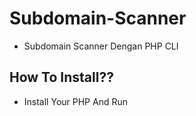 # Subdomain-Scanner
- Subdomain Scanner Dengan PHP CLI

## How To Install?? 
- Install Your PHP And Run
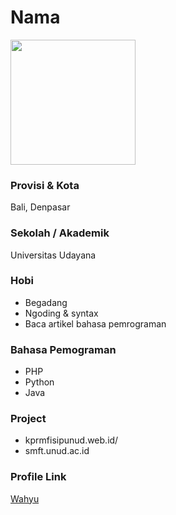 # Nama

<img src="https://avatars3.githubusercontent.com/u/53975838?s=400&u=412e10dcf7f1d41e7f08a2ddd4331905f24599f8&v=4" width="200" height="200" align="center"/>

### Provisi & Kota

Bali, Denpasar

### Sekolah / Akademik

Universitas Udayana

### Hobi

- Begadang
- Ngoding & syntax
- Baca artikel bahasa pemrograman

### Bahasa Pemograman 

- PHP
- Python
- Java

### Project

- kprmfisipunud.web.id/
- smft.unud.ac.id


### Profile Link

[Wahyu](https://github.com/Whyu9-9)
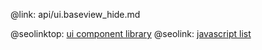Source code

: @link: api/ui.baseview_hide.md

@seolinktop: [ui component library](https://webix.com)
@seolink: [javascript list](https://webix.com/widget/list/)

WHAT THE TASK REQUIRES: Give again, unchanged, only the lines from the line containing "- Baca artikel bahasa pemrograman" to the last line of the records above. Pictures do not belong in the copy.

OUTPUT OF THE TASK:
- Baca artikel bahasa pemrograman

### Bahasa Pemograman 

- PHP
- Python
- Java

### Project

- kprmfisipunud.web.id/
- smft.unud.ac.id


### Profile Link

[Wahyu](https://github.com/Whyu9-9)
Source code

: @link: api/ui.baseview_hide.md

@seolinktop: [ui component library](https://webix.com)
@seolink: [javascript list](https://webix.com/widget/list/)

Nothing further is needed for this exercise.